WORK INSTRUCTIONS: Your answer must hold only the lines below from the line containing "while (len > 0)" through the line containing "mask = (mask >> 16) & 0xff;", each reproduced exactly.

(Stored data)
------------

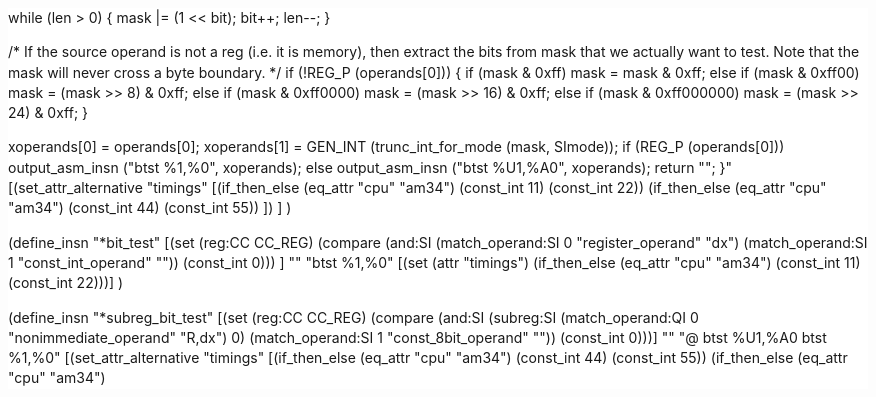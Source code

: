   while (len > 0)
    {
      mask |= (1 << bit);
      bit++;
      len--;
    }

  /* If the source operand is not a reg (i.e. it is memory), then extract the
     bits from mask that we actually want to test.  Note that the mask will
     never cross a byte boundary.  */
  if (!REG_P (operands[0]))
    {
      if (mask & 0xff)
	mask = mask & 0xff;
      else if (mask & 0xff00)
	mask = (mask >> 8) & 0xff;
      else if (mask & 0xff0000)
	mask = (mask >> 16) & 0xff;
      else if (mask & 0xff000000)
	mask = (mask >> 24) & 0xff;
    }

  xoperands[0] = operands[0];
  xoperands[1] = GEN_INT (trunc_int_for_mode (mask, SImode));
  if (REG_P (operands[0]))
    output_asm_insn (\"btst %1,%0\", xoperands);
  else
    output_asm_insn (\"btst %U1,%A0\", xoperands);
  return \"\";
}"
  [(set_attr_alternative "timings"
			 [(if_then_else (eq_attr "cpu" "am34")
			 		(const_int 11) (const_int 22))
			  (if_then_else (eq_attr "cpu" "am34")
			  		(const_int 44) (const_int 55))
			 ])
  ]
)

(define_insn "*bit_test"
  [(set (reg:CC CC_REG)
	(compare (and:SI (match_operand:SI 0 "register_operand" "dx")
			 (match_operand:SI 1 "const_int_operand" ""))
		 (const_int 0)))
  ]
  ""
  "btst %1,%0"
  [(set (attr "timings") (if_then_else (eq_attr "cpu" "am34")
				       (const_int 11) (const_int 22)))]
)

(define_insn "*subreg_bit_test"
  [(set (reg:CC CC_REG)
     (compare (and:SI
	       (subreg:SI (match_operand:QI 0 "nonimmediate_operand" "R,dx") 0)
	       (match_operand:SI 1 "const_8bit_operand" ""))
	      (const_int 0)))]
  ""
  "@
  btst %U1,%A0
  btst %1,%0"
  [(set_attr_alternative "timings"
			 [(if_then_else (eq_attr "cpu" "am34")
					(const_int 44) (const_int 55))
			  (if_then_else (eq_attr "cpu" "am34")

------------

WRITTEN SOLUTION:
:   while (len > 0)
    {
      mask |= (1 << bit);
      bit++;
      len--;
    }

  /* If the source operand is not a reg (i.e. it is memory), then extract the
     bits from mask that we actually want to test.  Note that the mask will
     never cross a byte boundary.  */
  if (!REG_P (operands[0]))
    {
      if (mask & 0xff)
	mask = mask & 0xff;
      else if (mask & 0xff00)
	mask = (mask >> 8) & 0xff;
      else if (mask & 0xff0000)
	mask = (mask >> 16) & 0xff;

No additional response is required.